→ **Your goal**:
Transcribe the following entries letter for letter, without the pictures.

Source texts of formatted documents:
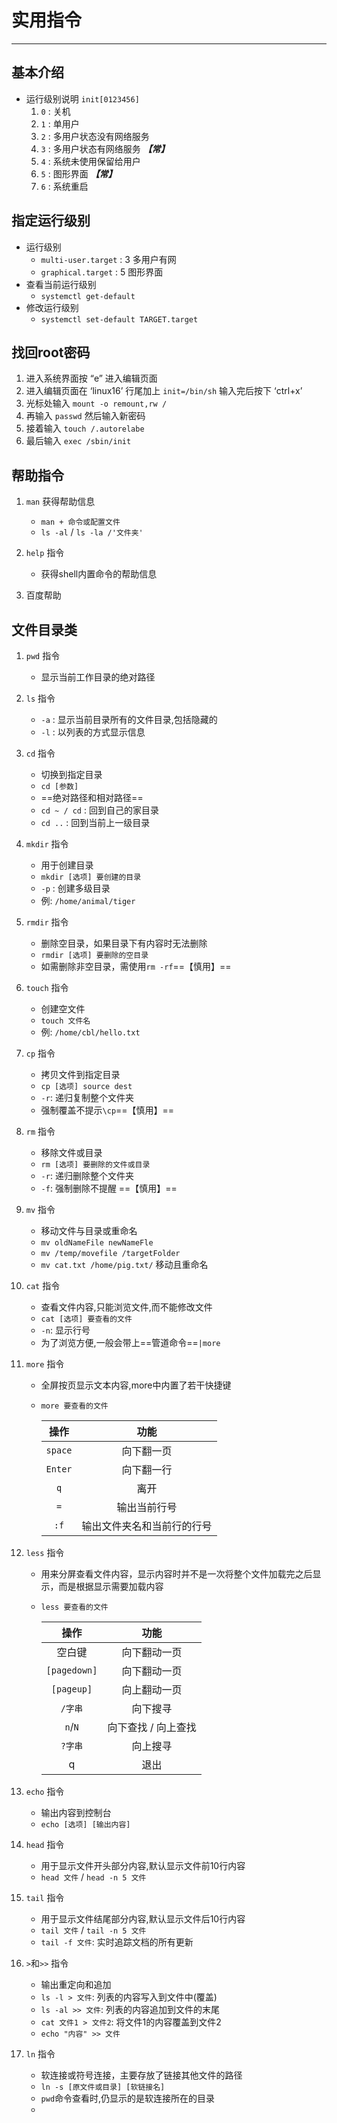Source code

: # 实用指令

---

## 基本介绍

- 运行级别说明 `init[0123456]`
  1. `0` : 关机
  2. `1` : 单用户
  3. `2` : 多用户状态没有网络服务
  4. `3` : 多用户状态有网络服务 ***【常】***
  5. `4` : 系统未使用保留给用户
  6. `5` : 图形界面 ***【常】***
  7. `6` : 系统重启

## 指定运行级别

- 运行级别
  - `multi-user.target` : 3 多用户有网
  - `graphical.target`  : 5 图形界面
- 查看当前运行级别
  - `systemctl get-default`
- 修改运行级别
  - `systemctl set-default TARGET.target`
  
## 找回root密码

1. 进入系统界面按 “e” 进入编辑页面
2. 进入编辑页面在 ‘linux16’ 行尾加上 `init=/bin/sh` 输入完后按下 ‘ctrl+x’
3. 光标处输入 `mount -o remount,rw /`
4. 再输入 `passwd` 然后输入新密码
5. 接着输入 `touch /.autorelabe`
6. 最后输入 `exec /sbin/init`

## 帮助指令

1. `man` 获得帮助信息
      - `man + 命令或配置文件`
      - `ls -al` / `ls -la /'文件夹'`

2. `help` 指令
   - 获得shell内置命令的帮助信息

3. 百度帮助

## 文件目录类

1. `pwd` 指令
   - 显示当前工作目录的绝对路径

2. `ls` 指令
   - `-a` : 显示当前目录所有的文件目录,包括隐藏的
   - `-l` : 以列表的方式显示信息

3. `cd` 指令
   - 切换到指定目录
   - `cd [参数]`
   - ==绝对路径和相对路径==
   - `cd ~ / cd` : 回到自己的家目录
   - `cd ..` : 回到当前上一级目录

4. `mkdir` 指令
   - 用于创建目录
   - `mkdir [选项] 要创建的目录`
   - `-p` : 创建多级目录
   - 例: `/home/animal/tiger`
  
5. `rmdir` 指令
   - 删除空目录，如果目录下有内容时无法删除
   - `rmdir [选项] 要删除的空目录`
   - 如需删除非空目录，需使用`rm -rf`==【慎用】==

6. `touch` 指令
   - 创建空文件
   - `touch 文件名`
   - 例: `/home/cbl/hello.txt`

7. `cp` 指令
   - 拷贝文件到指定目录
   - `cp [选项] source dest`
   - `-r`: 递归复制整个文件夹
   - 强制覆盖不提示`\cp`==【慎用】==

8. `rm` 指令
   - 移除文件或目录
   - `rm [选项] 要删除的文件或目录`
   - `-r`: 递归删除整个文件夹
   - `-f`: 强制删除不提醒 ==【慎用】==

9. `mv` 指令
    - 移动文件与目录或重命名
    - `mv oldNameFile newNameFle`
    - `mv /temp/movefile /targetFolder`
    - `mv cat.txt /home/pig.txt/` 移动且重命名

10. `cat` 指令
    - 查看文件内容,只能浏览文件,而不能修改文件
    - `cat [选项] 要查看的文件`
    - `-n`: 显示行号
    - 为了浏览方便,一般会带上==管道命令==`|more`

11. `more` 指令
    - 全屏按页显示文本内容,more中内置了若干快捷键
    - `more 要查看的文件`

      |操作|功能|
      | :----: | :----: |
      |`space`|向下翻一页|
      |`Enter`|向下翻一行|
      |`q`|离开|
      |`=`|输出当前行号|
      |`:f`|输出文件夹名和当前行的行号|

12. `less` 指令
    - 用来分屏查看文件内容，显示内容时并不是一次将整个文件加载完之后显示，而是根据显示需要加载内容
    - `less 要查看的文件`

      | 操作|功能|
      |:----:|:----:|
      |空白键|向下翻动一页|
      |`[pagedown]`|向下翻动一页|
      |`[pageup]`|向上翻动一页|
      |`/字串`|向下搜寻|
      |`n`/`N`|向下查找 / 向上查找|
      |`?字串`|向上搜寻|
      |q|退出|

13. `echo` 指令
    - 输出内容到控制台
    - `echo [选项] [输出内容]`

14. `head` 指令
    - 用于显示文件开头部分内容,默认显示文件前10行内容
    - `head 文件` / `head -n 5 文件`

15. `tail` 指令
    - 用于显示文件结尾部分内容,默认显示文件后10行内容
    - `tail 文件` / `tail -n 5 文件`
    - `tail -f 文件`: 实时追踪文档的所有更新

16. `>`和`>>` 指令
    - 输出重定向和追加
    - `ls -l > 文件`: 列表的内容写入到文件中(覆盖)
    - `ls -al >> 文件`: 列表的内容追加到文件的末尾
    - `cat 文件1 > 文件2`: 将文件1的内容覆盖到文件2
    - `echo "内容" >> 文件`

17. `ln` 指令
    - 软连接或符号连接，主要存放了链接其他文件的路径
    - `ln -s [原文件或目录] [软链接名]`
    - `pwd`命令查看时,仍显示的是软连接所在的目录
    -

→ **Reply to the exercise**:
Source code

: # 实用指令

---

## 基本介绍

- 运行级别说明 `init[0123456]`
  1. `0` : 关机
  2. `1` : 单用户
  3. `2` : 多用户状态没有网络服务
  4. `3` : 多用户状态有网络服务 ***【常】***
  5. `4` : 系统未使用保留给用户
  6. `5` : 图形界面 ***【常】***
  7. `6` : 系统重启

## 指定运行级别

- 运行级别
  - `multi-user.target` : 3 多用户有网
  - `graphical.target`  : 5 图形界面
- 查看当前运行级别
  - `systemctl get-default`
- 修改运行级别
  - `systemctl set-default TARGET.target`
  
## 找回root密码

1. 进入系统界面按 “e” 进入编辑页面
2. 进入编辑页面在 ‘linux16’ 行尾加上 `init=/bin/sh` 输入完后按下 ‘ctrl+x’
3. 光标处输入 `mount -o remount,rw /`
4. 再输入 `passwd` 然后输入新密码
5. 接着输入 `touch /.autorelabe`
6. 最后输入 `exec /sbin/init`

## 帮助指令

1. `man` 获得帮助信息
      - `man + 命令或配置文件`
      - `ls -al` / `ls -la /'文件夹'`

2. `help` 指令
   - 获得shell内置命令的帮助信息

3. 百度帮助

## 文件目录类

1. `pwd` 指令
   - 显示当前工作目录的绝对路径

2. `ls` 指令
   - `-a` : 显示当前目录所有的文件目录,包括隐藏的
   - `-l` : 以列表的方式显示信息

3. `cd` 指令
   - 切换到指定目录
   - `cd [参数]`
   - ==绝对路径和相对路径==
   - `cd ~ / cd` : 回到自己的家目录
   - `cd ..` : 回到当前上一级目录

4. `mkdir` 指令
   - 用于创建目录
   - `mkdir [选项] 要创建的目录`
   - `-p` : 创建多级目录
   - 例: `/home/animal/tiger`
  
5. `rmdir` 指令
   - 删除空目录，如果目录下有内容时无法删除
   - `rmdir [选项] 要删除的空目录`
   - 如需删除非空目录，需使用`rm -rf`==【慎用】==

6. `touch` 指令
   - 创建空文件
   - `touch 文件名`
   - 例: `/home/cbl/hello.txt`

7. `cp` 指令
   - 拷贝文件到指定目录
   - `cp [选项] source dest`
   - `-r`: 递归复制整个文件夹
   - 强制覆盖不提示`\cp`==【慎用】==

8. `rm` 指令
   - 移除文件或目录
   - `rm [选项] 要删除的文件或目录`
   - `-r`: 递归删除整个文件夹
   - `-f`: 强制删除不提醒 ==【慎用】==

9. `mv` 指令
    - 移动文件与目录或重命名
    - `mv oldNameFile newNameFle`
    - `mv /temp/movefile /targetFolder`
    - `mv cat.txt /home/pig.txt/` 移动且重命名

10. `cat` 指令
    - 查看文件内容,只能浏览文件,而不能修改文件
    - `cat [选项] 要查看的文件`
    - `-n`: 显示行号
    - 为了浏览方便,一般会带上==管道命令==`|more`

11. `more` 指令
    - 全屏按页显示文本内容,more中内置了若干快捷键
    - `more 要查看的文件`

      |操作|功能|
      | :----: | :----: |
      |`space`|向下翻一页|
      |`Enter`|向下翻一行|
      |`q`|离开|
      |`=`|输出当前行号|
      |`:f`|输出文件夹名和当前行的行号|

12. `less` 指令
    - 用来分屏查看文件内容，显示内容时并不是一次将整个文件加载完之后显示，而是根据显示需要加载内容
    - `less 要查看的文件`

      | 操作|功能|
      |:----:|:----:|
      |空白键|向下翻动一页|
      |`[pagedown]`|向下翻动一页|
      |`[pageup]`|向上翻动一页|
      |`/字串`|向下搜寻|
      |`n`/`N`|向下查找 / 向上查找|
      |`?字串`|向上搜寻|
      |q|退出|

13. `echo` 指令
    - 输出内容到控制台
    - `echo [选项] [输出内容]`

14. `head` 指令
    - 用于显示文件开头部分内容,默认显示文件前10行内容
    - `head 文件` / `head -n 5 文件`

15. `tail` 指令
    - 用于显示文件结尾部分内容,默认显示文件后10行内容
    - `tail 文件` / `tail -n 5 文件`
    - `tail -f 文件`: 实时追踪文档的所有更新

16. `>`和`>>` 指令
    - 输出重定向和追加
    - `ls -l > 文件`: 列表的内容写入到文件中(覆盖)
    - `ls -al >> 文件`: 列表的内容追加到文件的末尾
    - `cat 文件1 > 文件2`: 将文件1的内容覆盖到文件2
    - `echo "内容" >> 文件`

17. `ln` 指令
    - 软连接或符号连接，主要存放了链接其他文件的路径
    - `ln -s [原文件或目录] [软链接名]`
    - `pwd`命令查看时,仍显示的是软连接所在的目录
    -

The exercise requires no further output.